- ACTIVITY
Set down each record exactly. Omit the pictures.

- DATA FOR THE TASK
═══

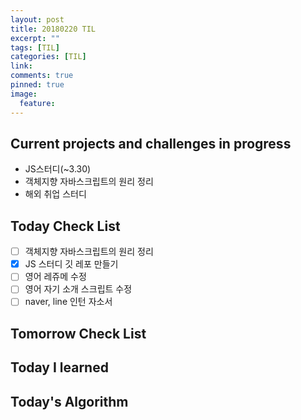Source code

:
 ```yaml
---
layout: post
title: 20180220 TIL
excerpt: ""
tags: [TIL]
categories: [TIL]
link:
comments: true
pinned: true
image:
  feature:
---
```


## Current projects and challenges in progress

- JS스터디(~3.30)
- 객체지향 자바스크립트의 원리 정리
- 해외 취업 스터디

## Today Check List

- [ ] 객체지향 자바스크립트의 원리 정리 
- [x] JS 스터디 깃 레포 만들기
- [ ] 영어 레쥬메 수정
- [ ] 영어 자기 소개 스크립트 수정
- [ ] naver, line 인턴 자소서

## Tomorrow Check List



## Today I learned



## Today's Algorithm

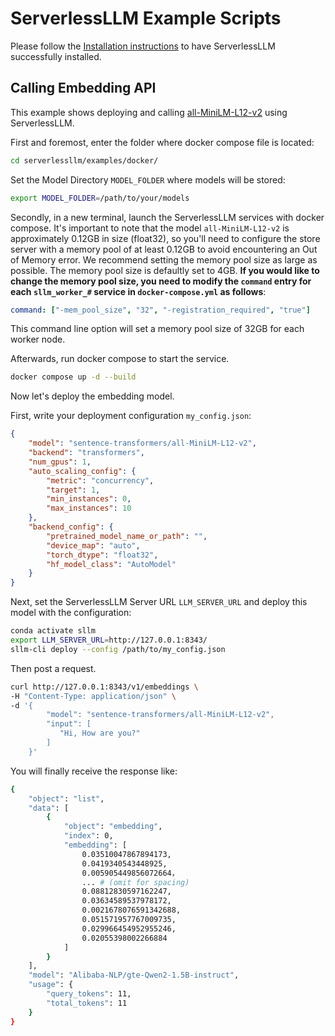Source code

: # ServerlessLLM Example Scripts
Please follow the [Installation instructions](https://serverlessllm.github.io/docs/stable/getting_started/installation) to have ServerlessLLM successfully installed.
## Calling Embedding API
This example shows deploying and calling [all-MiniLM-L12-v2](https://huggingface.co/sentence-transformers/all-MiniLM-L12-v2) using ServerlessLLM.

First and foremost, enter the folder where docker compose file is located:
```bash
cd serverlessllm/examples/docker/
```
Set the Model Directory `MODEL_FOLDER` where models will be stored:
```bash
export MODEL_FOLDER=/path/to/your/models
```
Secondly, in a new terminal, launch the ServerlessLLM services with docker compose. It's important to note that the model `all-MiniLM-L12-v2` is approximately 0.12GB in size (float32), so you'll need to configure the store server with a memory pool of at least 0.12GB to avoid encountering an Out of Memory error. We recommend setting the memory pool size as large as possible. The memory pool size is defaultly set to 4GB. **If you would like to change the memory pool size, you need to modify the `command` entry for each `sllm_worker_#` service in `docker-compose.yml` as follows**:

```yaml
command: ["-mem_pool_size", "32", "-registration_required", "true"]
```

This command line option will set a memory pool size of 32GB for each worker node.

Afterwards, run docker compose to start the service.

```bash
docker compose up -d --build
```


Now let's deploy the embedding model.

First, write your deployment configuration `my_config.json`:
```json
{
    "model": "sentence-transformers/all-MiniLM-L12-v2",
    "backend": "transformers",
    "num_gpus": 1,
    "auto_scaling_config": {
        "metric": "concurrency",
        "target": 1,
        "min_instances": 0,
        "max_instances": 10
    },
    "backend_config": {
        "pretrained_model_name_or_path": "",
        "device_map": "auto",
        "torch_dtype": "float32",
        "hf_model_class": "AutoModel"
    }
}
```
Next, set the ServerlessLLM Server URL `LLM_SERVER_URL` and deploy this model with the configuration:
```bash
conda activate sllm
export LLM_SERVER_URL=http://127.0.0.1:8343/
sllm-cli deploy --config /path/to/my_config.json
```
Then post a request.
```bash
curl http://127.0.0.1:8343/v1/embeddings \
-H "Content-Type: application/json" \
-d '{
        "model": "sentence-transformers/all-MiniLM-L12-v2",
        "input": [
           "Hi, How are you?"
        ]
    }'
```
You will finally receive the response like:
```bash
{
    "object": "list",
    "data": [
        {
            "object": "embedding",
            "index": 0,
            "embedding": [
                0.03510047867894173,
                0.0419340543448925,
                0.005905449856072664，
                ... # (omit for spacing)
                0.08812830597162247,
                0.03634589537978172,
                0.0021678076591342688,
                0.051571957767009735,
                0.029966454952955246,
                0.02055398002266884
            ]
        }
    ],
    "model": "Alibaba-NLP/gte-Qwen2-1.5B-instruct",
    "usage": {
        "query_tokens": 11,
        "total_tokens": 11
    }
}
```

═══

- RESULT FOR THIS EXERCISE
Source code

:
 ```yaml
---
layout: post
title: 20180220 TIL
excerpt: ""
tags: [TIL]
categories: [TIL]
link:
comments: true
pinned: true
image:
  feature:
---
```


## Current projects and challenges in progress

- JS스터디(~3.30)
- 객체지향 자바스크립트의 원리 정리
- 해외 취업 스터디

## Today Check List

- [ ] 객체지향 자바스크립트의 원리 정리 
- [x] JS 스터디 깃 레포 만들기
- [ ] 영어 레쥬메 수정
- [ ] 영어 자기 소개 스크립트 수정
- [ ] naver, line 인턴 자소서

## Tomorrow Check List



## Today I learned



## Today's Algorithm

Source code

: # ServerlessLLM Example Scripts
Please follow the [Installation instructions](https://serverlessllm.github.io/docs/stable/getting_started/installation) to have ServerlessLLM successfully installed.
## Calling Embedding API
This example shows deploying and calling [all-MiniLM-L12-v2](https://huggingface.co/sentence-transformers/all-MiniLM-L12-v2) using ServerlessLLM.

First and foremost, enter the folder where docker compose file is located:
```bash
cd serverlessllm/examples/docker/
```
Set the Model Directory `MODEL_FOLDER` where models will be stored:
```bash
export MODEL_FOLDER=/path/to/your/models
```
Secondly, in a new terminal, launch the ServerlessLLM services with docker compose. It's important to note that the model `all-MiniLM-L12-v2` is approximately 0.12GB in size (float32), so you'll need to configure the store server with a memory pool of at least 0.12GB to avoid encountering an Out of Memory error. We recommend setting the memory pool size as large as possible. The memory pool size is defaultly set to 4GB. **If you would like to change the memory pool size, you need to modify the `command` entry for each `sllm_worker_#` service in `docker-compose.yml` as follows**:

```yaml
command: ["-mem_pool_size", "32", "-registration_required", "true"]
```

This command line option will set a memory pool size of 32GB for each worker node.

Afterwards, run docker compose to start the service.

```bash
docker compose up -d --build
```


Now let's deploy the embedding model.

First, write your deployment configuration `my_config.json`:
```json
{
    "model": "sentence-transformers/all-MiniLM-L12-v2",
    "backend": "transformers",
    "num_gpus": 1,
    "auto_scaling_config": {
        "metric": "concurrency",
        "target": 1,
        "min_instances": 0,
        "max_instances": 10
    },
    "backend_config": {
        "pretrained_model_name_or_path": "",
        "device_map": "auto",
        "torch_dtype": "float32",
        "hf_model_class": "AutoModel"
    }
}
```
Next, set the ServerlessLLM Server URL `LLM_SERVER_URL` and deploy this model with the configuration:
```bash
conda activate sllm
export LLM_SERVER_URL=http://127.0.0.1:8343/
sllm-cli deploy --config /path/to/my_config.json
```
Then post a request.
```bash
curl http://127.0.0.1:8343/v1/embeddings \
-H "Content-Type: application/json" \
-d '{
        "model": "sentence-transformers/all-MiniLM-L12-v2",
        "input": [
           "Hi, How are you?"
        ]
    }'
```
You will finally receive the response like:
```bash
{
    "object": "list",
    "data": [
        {
            "object": "embedding",
            "index": 0,
            "embedding": [
                0.03510047867894173,
                0.0419340543448925,
                0.005905449856072664，
                ... # (omit for spacing)
                0.08812830597162247,
                0.03634589537978172,
                0.0021678076591342688,
                0.051571957767009735,
                0.029966454952955246,
                0.02055398002266884
            ]
        }
    ],
    "model": "Alibaba-NLP/gte-Qwen2-1.5B-instruct",
    "usage": {
        "query_tokens": 11,
        "total_tokens": 11
    }
}
```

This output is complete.